Japan's Miyagi Prefecture said Friday a Japanese Black wagyu calf, conceived with freeze-dried semen, had been born in a breakthrough expected to lead the way to stably storing genetic resources of the premium beef.

According to the northeastern prefecture, it is the first instance in the world that a calf has been born after being conceived with freeze-dried semen.

(Wagyu calf born after conception with freeze-dried semen.)[Courtesy of the Miyagi prefectural government]

The female calf weighed 30 kilograms when it was born Tuesday in a Miyagi dairy farm in a joint project with Kochi University. The calf is in good health, prefectural officials said.

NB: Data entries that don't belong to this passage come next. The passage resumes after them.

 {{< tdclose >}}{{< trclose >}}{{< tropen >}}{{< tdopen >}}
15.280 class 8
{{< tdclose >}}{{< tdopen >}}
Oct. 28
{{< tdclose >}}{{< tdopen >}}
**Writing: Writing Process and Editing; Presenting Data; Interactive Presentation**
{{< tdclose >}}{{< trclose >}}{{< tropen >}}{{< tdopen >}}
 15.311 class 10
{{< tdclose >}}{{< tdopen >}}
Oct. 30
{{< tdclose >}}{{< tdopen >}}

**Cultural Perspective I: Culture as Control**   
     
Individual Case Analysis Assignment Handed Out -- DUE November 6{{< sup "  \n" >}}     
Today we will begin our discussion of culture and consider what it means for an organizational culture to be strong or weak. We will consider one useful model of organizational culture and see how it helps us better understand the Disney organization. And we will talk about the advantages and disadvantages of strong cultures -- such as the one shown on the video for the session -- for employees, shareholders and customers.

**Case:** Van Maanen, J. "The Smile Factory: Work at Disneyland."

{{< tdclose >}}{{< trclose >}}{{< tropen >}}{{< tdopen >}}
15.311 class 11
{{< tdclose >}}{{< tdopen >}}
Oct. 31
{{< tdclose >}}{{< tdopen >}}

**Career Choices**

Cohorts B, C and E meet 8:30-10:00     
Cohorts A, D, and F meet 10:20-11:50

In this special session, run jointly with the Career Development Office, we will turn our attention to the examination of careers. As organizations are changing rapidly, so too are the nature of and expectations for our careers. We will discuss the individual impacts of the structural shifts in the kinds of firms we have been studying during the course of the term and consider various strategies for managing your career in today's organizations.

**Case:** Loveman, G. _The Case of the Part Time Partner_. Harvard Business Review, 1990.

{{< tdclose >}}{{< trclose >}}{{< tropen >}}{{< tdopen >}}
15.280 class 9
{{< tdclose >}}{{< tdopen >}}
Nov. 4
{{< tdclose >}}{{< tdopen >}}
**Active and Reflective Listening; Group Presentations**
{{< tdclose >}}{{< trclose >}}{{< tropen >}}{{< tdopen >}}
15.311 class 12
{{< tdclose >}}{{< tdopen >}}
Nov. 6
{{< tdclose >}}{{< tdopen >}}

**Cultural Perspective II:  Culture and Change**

The calf was conceived with freeze-dried semen that had been in frozen storage at a temperature of minus 30 C.

The prefecture hopes to eventually rear calves conceived with semen stored at room temperature, the officials said.

Kazutsugu Matsukawa, an associate professor of livestock reproductive science at the university in western Japan, freeze-dried semen from a Shigefukuhisa bull in January 2019 that was then used to fertilize a cow in the Miyagi farm in July.

Usually, bovine semen is frozen in liquid nitrogen at a temperature of minus 196 C. If a natural disaster or other contingencies make it impossible to refill liquid nitrogen, the genetic resources can be lost.

Japan's beef exports including wagyu soared more than sevenfold to 24.7 billion yen ($230 million) in 2018 from 3.4 billion yen in 2010 amid growing wagyu popularity overseas.